A meta-data based method for DNA microarray imputation

Affiliations

A meta-data based method for DNA microarray imputation

Rebecka Jörnsten et al. BMC Bioinformatics. .

Abstract

Background: DNA microarray experiments are conducted in logical sets, such as time course profiling after a treatment is applied to the samples, or comparisons of the samples under two or more conditions. Due to cost and design constraints of spotted cDNA microarray experiments, each logical set commonly includes only a small number of replicates per condition. Despite the vast improvement of the microarray technology in recent years, missing values are prevalent. Intuitively, imputation of missing values is best done using many replicates within the same logical set. In practice, there are few replicates and thus reliable imputation within logical sets is difficult. However, it is in the case of few replicates that the presence of missing values, and how they are imputed, can have the most profound impact on the outcome of downstream analyses (e.g. significance analysis and clustering). This study explores the feasibility of imputation across logical sets, using the vast amount of publicly available microarray data to improve imputation reliability in the small sample size setting.

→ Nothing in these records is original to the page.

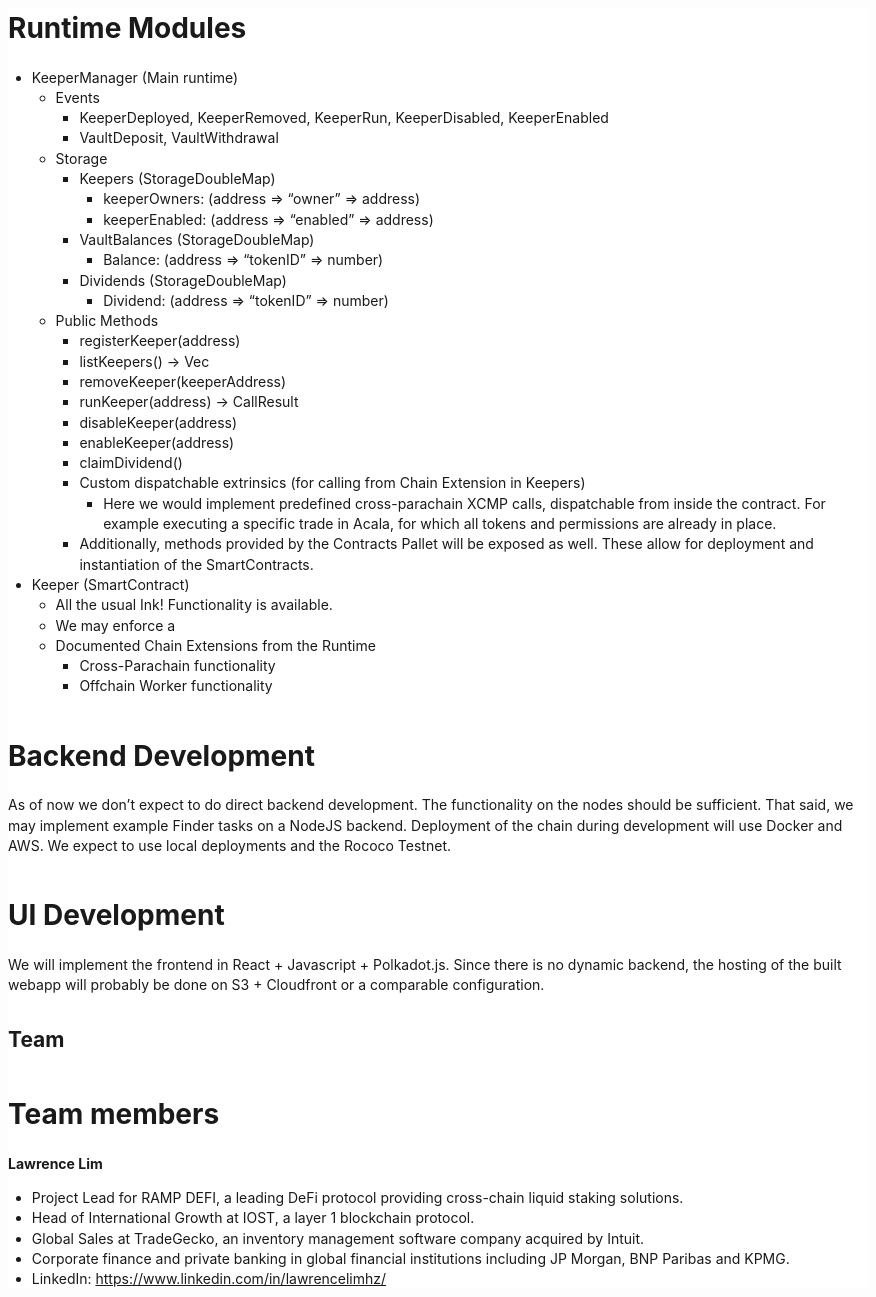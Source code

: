 # Runtime Modules
* KeeperManager (Main runtime)
  * Events
    * KeeperDeployed, KeeperRemoved, KeeperRun, KeeperDisabled, KeeperEnabled
    * VaultDeposit, VaultWithdrawal
  * Storage
    * Keepers (StorageDoubleMap)
      * keeperOwners: (address => “owner” => address)
      * keeperEnabled: (address => “enabled” => address)
    * VaultBalances (StorageDoubleMap)
      * Balance: (address => “tokenID” => number)
    * Dividends (StorageDoubleMap)
      * Dividend: (address => “tokenID” => number)
  * Public Methods
    * registerKeeper(address)
    * listKeepers() -> Vec<Keeper>
    * removeKeeper(keeperAddress)
    * runKeeper(address) -> CallResult
    * disableKeeper(address)
    * enableKeeper(address)
    * claimDividend()
    * Custom dispatchable extrinsics (for calling from Chain Extension in Keepers)
      * Here we would implement predefined cross-parachain XCMP calls, dispatchable from inside the contract. For example executing a specific trade in Acala, for which all tokens and permissions are already in place.
    * Additionally, methods provided by the Contracts Pallet will be exposed as well. These allow for deployment and instantiation of the SmartContracts.
* Keeper (SmartContract)
  * All the usual Ink! Functionality is available.
  * We may enforce a 
  * Documented Chain Extensions from the Runtime
    * Cross-Parachain functionality
    * Offchain Worker functionality

# Backend Development
As of now we don’t expect to do direct backend development. The functionality on the nodes should be sufficient. That said, we may implement example Finder tasks on a NodeJS backend.
Deployment of the chain during development will use Docker and AWS. We expect to use local deployments and the Rococo Testnet.

# UI Development
We will implement the frontend in React + Javascript + Polkadot.js. Since there is no dynamic backend, the hosting of the built webapp will probably be done on S3 + Cloudfront or a comparable configuration.

## Team
# Team members
**Lawrence Lim**
* Project Lead for RAMP DEFI, a leading DeFi protocol providing cross-chain liquid staking solutions.
* Head of International Growth at IOST, a layer 1 blockchain protocol.
* Global Sales at TradeGecko, an inventory management software company acquired by Intuit.
* Corporate finance and private banking in global financial institutions including JP Morgan, BNP Paribas and KPMG.
* LinkedIn: https://www.linkedin.com/in/lawrencelimhz/
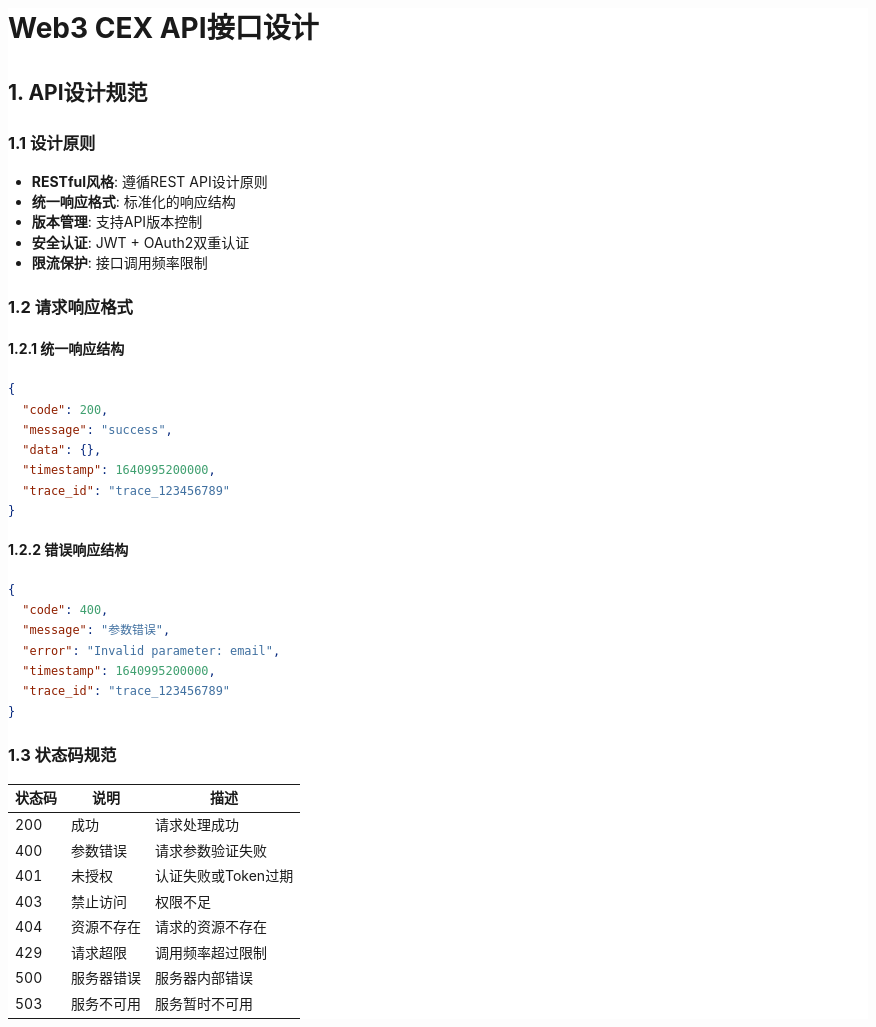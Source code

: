 # Web3 CEX API接口设计

## 1. API设计规范

### 1.1 设计原则
- **RESTful风格**: 遵循REST API设计原则
- **统一响应格式**: 标准化的响应结构
- **版本管理**: 支持API版本控制
- **安全认证**: JWT + OAuth2双重认证
- **限流保护**: 接口调用频率限制

### 1.2 请求响应格式

#### 1.2.1 统一响应结构
```json
{
  "code": 200,
  "message": "success",
  "data": {},
  "timestamp": 1640995200000,
  "trace_id": "trace_123456789"
}
```

#### 1.2.2 错误响应结构
```json
{
  "code": 400,
  "message": "参数错误",
  "error": "Invalid parameter: email",
  "timestamp": 1640995200000,
  "trace_id": "trace_123456789"
}
```

### 1.3 状态码规范
| 状态码 | 说明 | 描述 |
|---------|------|------|
| 200 | 成功 | 请求处理成功 |
| 400 | 参数错误 | 请求参数验证失败 |
| 401 | 未授权 | 认证失败或Token过期 |
| 403 | 禁止访问 | 权限不足 |
| 404 | 资源不存在 | 请求的资源不存在 |
| 429 | 请求超限 | 调用频率超过限制 |
| 500 | 服务器错误 | 服务器内部错误 |
| 503 | 服务不可用 | 服务暂时不可用 |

Results: We download all cDNA microarray data of Saccharomyces cerevisiae, Arabidopsis thaliana, and Caenorhabditis elegans from the Stanford Microarray Database. Through cross-validation and simulation, we find that, for all three species, our proposed imputation using data from public databases is far superior to imputation within a logical set, sometimes to an astonishing degree. Furthermore, the imputation root mean square error for significant genes is generally a lot less than that of non-significant ones.

Conclusion: Since downstream analysis of significant genes, such as clustering and network analysis, can be very sensitive to small perturbations of estimated gene effects, it is highly recommended that researchers apply reliable data imputation prior to further analysis. Our method can also be applied to cDNA microarray experiments from other species, provided good reference data are available.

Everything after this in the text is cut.